**WHAT TO PRODUCE:** Search the records that follow and extract every line containing the string "Germany".

**RECORD EXTRACTS:**
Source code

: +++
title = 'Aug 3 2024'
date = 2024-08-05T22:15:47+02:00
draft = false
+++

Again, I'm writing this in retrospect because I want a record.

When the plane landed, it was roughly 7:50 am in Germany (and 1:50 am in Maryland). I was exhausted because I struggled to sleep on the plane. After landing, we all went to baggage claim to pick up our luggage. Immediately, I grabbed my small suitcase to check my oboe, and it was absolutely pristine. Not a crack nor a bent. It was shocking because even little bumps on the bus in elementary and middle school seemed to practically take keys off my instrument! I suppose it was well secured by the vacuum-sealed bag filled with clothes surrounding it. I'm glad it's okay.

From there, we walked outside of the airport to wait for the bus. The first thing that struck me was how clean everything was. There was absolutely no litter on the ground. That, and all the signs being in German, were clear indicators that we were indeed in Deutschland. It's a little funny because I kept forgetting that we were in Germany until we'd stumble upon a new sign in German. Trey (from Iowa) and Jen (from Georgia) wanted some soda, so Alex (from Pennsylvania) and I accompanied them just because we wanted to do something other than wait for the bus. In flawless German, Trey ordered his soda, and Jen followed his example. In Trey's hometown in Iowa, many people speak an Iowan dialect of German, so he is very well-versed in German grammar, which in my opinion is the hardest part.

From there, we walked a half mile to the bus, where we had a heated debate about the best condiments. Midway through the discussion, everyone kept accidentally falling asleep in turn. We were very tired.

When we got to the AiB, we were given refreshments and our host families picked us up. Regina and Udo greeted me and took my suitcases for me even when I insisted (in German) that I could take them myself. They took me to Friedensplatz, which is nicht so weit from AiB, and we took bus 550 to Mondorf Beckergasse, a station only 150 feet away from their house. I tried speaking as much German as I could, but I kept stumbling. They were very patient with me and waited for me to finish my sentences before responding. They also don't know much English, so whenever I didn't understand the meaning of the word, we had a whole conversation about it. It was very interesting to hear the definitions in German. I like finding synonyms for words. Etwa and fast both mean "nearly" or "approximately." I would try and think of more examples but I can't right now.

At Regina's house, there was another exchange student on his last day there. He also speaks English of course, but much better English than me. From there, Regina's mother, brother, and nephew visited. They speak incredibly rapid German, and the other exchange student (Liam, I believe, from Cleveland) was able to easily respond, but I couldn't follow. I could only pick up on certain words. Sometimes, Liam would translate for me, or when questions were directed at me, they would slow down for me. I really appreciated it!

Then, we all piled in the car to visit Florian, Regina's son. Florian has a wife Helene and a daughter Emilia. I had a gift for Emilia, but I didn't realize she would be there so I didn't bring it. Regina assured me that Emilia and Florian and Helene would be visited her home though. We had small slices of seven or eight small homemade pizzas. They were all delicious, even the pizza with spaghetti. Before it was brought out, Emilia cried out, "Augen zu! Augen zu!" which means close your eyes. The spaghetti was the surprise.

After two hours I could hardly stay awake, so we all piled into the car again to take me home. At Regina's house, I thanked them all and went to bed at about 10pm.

**RESPONSE TO THE EXERCISE:**
When the plane landed, it was roughly 7:50 am in Germany (and 1:50 am in Maryland). I was exhausted because I struggled to sleep on the plane. After landing, we all went to baggage claim to pick up our luggage. Immediately, I grabbed my small suitcase to check my oboe, and it was absolutely pristine. Not a crack nor a bent. It was shocking because even little bumps on the bus in elementary and middle school seemed to practically take keys off my instrument! I suppose it was well secured by the vacuum-sealed bag filled with clothes surrounding it. I'm glad it's okay.
From there, we walked outside of the airport to wait for the bus. The first thing that struck me was how clean everything was. There was absolutely no litter on the ground. That, and all the signs being in German, were clear indicators that we were indeed in Deutschland. It's a little funny because I kept forgetting that we were in Germany until we'd stumble upon a new sign in German. Trey (from Iowa) and Jen (from Georgia) wanted some soda, so Alex (from Pennsylvania) and I accompanied them just because we wanted to do something other than wait for the bus. In flawless German, Trey ordered his soda, and Jen followed his example. In Trey's hometown in Iowa, many people speak an Iowan dialect of German, so he is very well-versed in German grammar, which in my opinion is the hardest part.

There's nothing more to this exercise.